(MATERIALS PROVIDED)
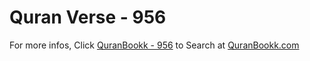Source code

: # Quran Verse - 956 

For more infos, Click [QuranBookk - 956](https://www.quranbookk.com/quran/search?q=956) to Search at [QuranBookk.com](http://quranbookk.com/)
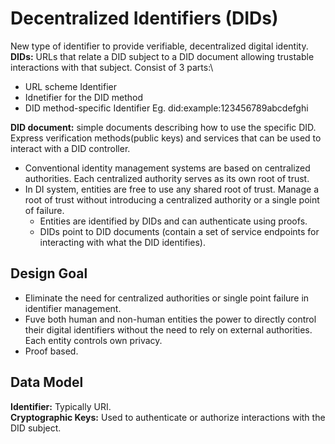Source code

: # Decentralized Identifiers (DIDs)
New type of identifier to provide verifiable, decentralized digital identity.\
**DIDs:** URLs that relate a DID subject to a DID document allowing trustable interactions with that subject. Consist of 3 parts:\
  - URL scheme Identifier
  - Idnetifier for the DID method
  - DID method-specific Identifier
Eg. did:example:123456789abcdefghi

**DID document:** simple documents describing how to use the specific DID. Express verification methods(public keys) and services that can be used to interact with a DID controller.

- Conventional identity management systems are based on centralized authorities. Each centralized authority serves as its own root of trust.
- In DI system, entities are free to use any shared root of trust. Manage a root of trust without introducing a centralized authority or a single point of failure.
  - Entities are identified by DIDs and can authenticate using proofs.
  - DIDs point to DID documents (contain a set of service endpoints for interacting with what the DID identifies).

## Design Goal
- Eliminate the need for centralized authorities or single point failure in identifier management.
- Fuve both human and non-human entities the power to directly control their digital identifiers without the need to rely on external authorities. Each entity controls own privacy.
- Proof based.

## Data Model
**Identifier:** Typically URI.\
**Cryptographic Keys:** Used to authenticate or authorize interactions with the DID subject.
(End MATERIALS PROVIDED)
PROBLEM DESCRIPTION
Please give an exact copy of the entries above, from the line with "- URL scheme Identifier" down to the line with "- Eliminate the", inclusive, and nothing else.

ANSWER TO THIS TASK
  - URL scheme Identifier
  - Idnetifier for the DID method
  - DID method-specific Identifier
Eg. did:example:123456789abcdefghi

**DID document:** simple documents describing how to use the specific DID. Express verification methods(public keys) and services that can be used to interact with a DID controller.

- Conventional identity management systems are based on centralized authorities. Each centralized authority serves as its own root of trust.
- In DI system, entities are free to use any shared root of trust. Manage a root of trust without introducing a centralized authority or a single point of failure.
  - Entities are identified by DIDs and can authenticate using proofs.
  - DIDs point to DID documents (contain a set of service endpoints for interacting with what the DID identifies).

## Design Goal
- Eliminate the need for centralized authorities or single point failure in identifier management.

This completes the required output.